| name | vss-search-archive |
| description | Search video archives using natural language — find events, objects, actions, and people across recorded video using Cosmos Embed1 semantic search. Use when asked to search for something in video, find events, locate objects, or query video archives. Requires the search profile to be deployed. |
| owner | NVIDIA |
| service | vss-sop |
| version | 1.0.0 |
| license | CC-BY-4.0 AND Apache-2.0 |
| reviewed | "2026-06-23T00:00:00.000Z" |
| metadata | {"openclaw":{"os":["linux"]},"author":"nvidia <info@nvidia.com>","tags":["vss","search","cosmos-embed","archive"]} |
Video Search Workflows
Search video archives by natural language using Cosmos Embed1 embeddings. Requires the search profile — deploy with the deploy skill (-p search).
Alpha Feature — not recommended for production use.
Overview
Use this skill when a user asks to search historical footage or locate visual entities inside the recorded video database via natural language.
Key use cases:
- "Find all instances of forklifts"
- "When did someone enter the restricted area?"
- "Show me people near the loading dock"
- "Search for vehicles between 8am and noon"
Prerequisites
- Search Profile Deployed: Ensure that the search profile has been started (
vss-sop-deploy with -p search).
- Embedding Ingestion Active: Video uploads/streams must be active so the
rtvi-embed service can write vectors to Elasticsearch.
Instructions
1. Ingestion & Indexing
Videos uploaded or streamed via VIOS are processed by the rtvi-embed service. Cosmos Embed1 is used to generate 1024-dimension embeddings, which are automatically indexed into Elasticsearch via Kafka. No manual indexing steps are required.

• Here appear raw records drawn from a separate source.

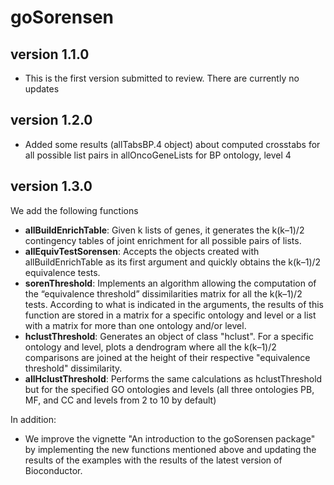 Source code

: # goSorensen
## version 1.1.0
- This is the first version submitted to review. There are currently no updates

## version 1.2.0
- Added some results (allTabsBP.4 object) about computed crosstabs for all possible list pairs in allOncoGeneLists for BP ontology, level 4

## version 1.3.0
We add the following functions

- __allBuildEnrichTable__: Given k lists of genes, it generates the k(k–1)/2 contingency
tables of joint enrichment for all possible pairs of lists.
- __allEquivTestSorensen__: Accepts the objects created with allBuildEnrichTable as
its first argument and quickly obtains the k(k–1)/2 equivalence tests.
- __sorenThreshold__: Implements an algorithm allowing the computation of the “equivalence threshold” dissimilarities matrix for all the k(k–1)/2 tests. According to what is indicated in the arguments, the results of this function are stored in a matrix for a specific ontology and level or a list with a matrix for more than one ontology and/or level.
- __hclustThreshold__: Generates an object of class "hclust". For a specific ontology
and level, plots a dendrogram where all the k(k–1)/2 comparisons are joined at
the height of their respective "equivalence threshold" dissimilarity.
- __allHclustThreshold__: Performs the same calculations as hclustThreshold but for the specified GO ontologies and levels
(all three ontologies PB, MF, and CC and levels from 2 to 10 by default)

In addition: 

- We improve the vignette "An introduction to the goSorensen package" by implementing the new functions mentioned above and updating the results of the examples with the results of the latest version of Bioconductor.

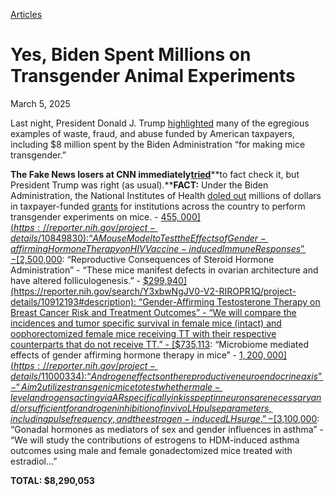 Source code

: [Articles](https://www.whitehouse.gov/articles/)

# 					Yes, Biden Spent Millions on Transgender Animal Experiments				

March 5, 2025

Last night, President Donald J. Trump [highlighted](https://x.com/RapidResponse47/status/1897118092481945763) many of the egregious examples of waste, fraud, and abuse funded by American taxpayers, including $8 million spent by the Biden Administration “for making mice transgender.”

**The Fake News losers at CNN immediately**[**tried**](https://www.cnn.com/2025/03/04/politics/fact-check-trump-address-congress/index.html#:~:text=DOGE%20and%20transgender,among%20transgender%20women.)**to fact check it, but President Trump was right (as usual).****FACT:** Under the Biden Administration, the National Institutes of Health [doled out](https://www.washingtonexaminer.com/news/investigations/3267269/biden-administration-spent-millions-dollars-creating-transgender-animal-for-studies/) millions of dollars in taxpayer-funded [grants](https://www.washingtonexaminer.com/wp-content/uploads/2024/12/Transgender-mice-WCW-12-2024-v2.docx.pdf) for institutions across the country to perform transgender experiments on mice.
    - [$455,000](https://reporter.nih.gov/project-details/10849830): “A Mouse Model to Test the Effects of Gender-affirming Hormone Therapy on HIV Vaccine-induced Immune Responses”
    - [$2,500,000](https://reporter.nih.gov/project-details/10619517): “Reproductive Consequences of Steroid Hormone Administration”        - “These mice manifest defects in ovarian architecture and have altered folliculogenesis.” 
    - [$299,940](https://reporter.nih.gov/search/Y3xbwNgJV0-V2-RIROPR1Q/project-details/10912193#description): “Gender-Affirming Testosterone Therapy on Breast Cancer Risk and Treatment Outcomes”        - “We will compare the incidences and tumor specific survival in female mice (intact) and oophorectomized female mice receiving TT with their respective counterparts that do not receive TT.” 
    - [$735,113](https://reporter.nih.gov/search/-NkoAnjCB0uKdDs0r_5qxw/project-details/10944419): “Microbiome mediated effects of gender affirming hormone therapy in mice”
    - [$1,200,000](https://reporter.nih.gov/project-details/11000334): “Androgen effects on the reproductive neuroendocrine axis”        - “Aim 2 utilizes transgenic mice to test whether male-level androgens acting via AR specifically in kisspeptin neurons are necessary and/or sufficient for androgen inhibition of in vivo LH pulse parameters, including pulse frequency, and the estrogen-induced LH surge.” 
    - [$3,100,000](https://reporter.nih.gov/project-details/10891526): “Gonadal hormones as mediators of sex and gender influences in asthma”        - “We will study the contributions of estrogens to HDM-induced asthma outcomes using male and female gonadectomized mice treated with estradiol…” 

**TOTAL: $8,290,053**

2. Formulating Natural Language Queries
Users query using visual concepts (objects, colors, actions). The queries are mapped to similarity vectors to search the Elasticsearch index.
3. Execution via VSS Agent
Execute the natural-language search query by passing it to the VSS Agent's /generate endpoint.
Examples
Search via VSS Agent API
curl -s -X POST http://localhost:8000/generate \
-H "Content-Type: application/json" \
-d '{"input_message": "find all instances of forklifts"}' | jq .
Visual Description Search
curl -s -X POST http://localhost:8000/generate \
-H "Content-Type: application/json" \
-d '{"input_message": "find someone wearing a red jacket near entrance"}' | jq .
Action-Based Search
curl -s -X POST http://localhost:8000/generate \
-H "Content-Type: application/json" \
-d '{"input_message": "show me people running in the parking lot"}' | jq .
Error Handling
Agent API Connection Refused (port 8000)
If requests fail with connection refused:
- Check the VSS Agent container status:
docker ps -a --filter name=vss-agent
- Restart the agent container if needed:
docker compose -f deployments/compose.yml --profile bp_sop_2d restart vss-agent
Search Results Empty / No Matches
If semantic search queries return empty lists:
- Verify the
search profile is deployed and rtvi-embed is running:
docker ps --format '{{.Names}}' | grep rtvi-embed
- Verify Elasticsearch indices exist and are populated:
curl -s http://localhost:9200/_cat/indices?v
License
Use of this skill is governed by the Creative Commons Attribution 4.0 International License (CC BY 4.0) and the Apache License, Version 2.0.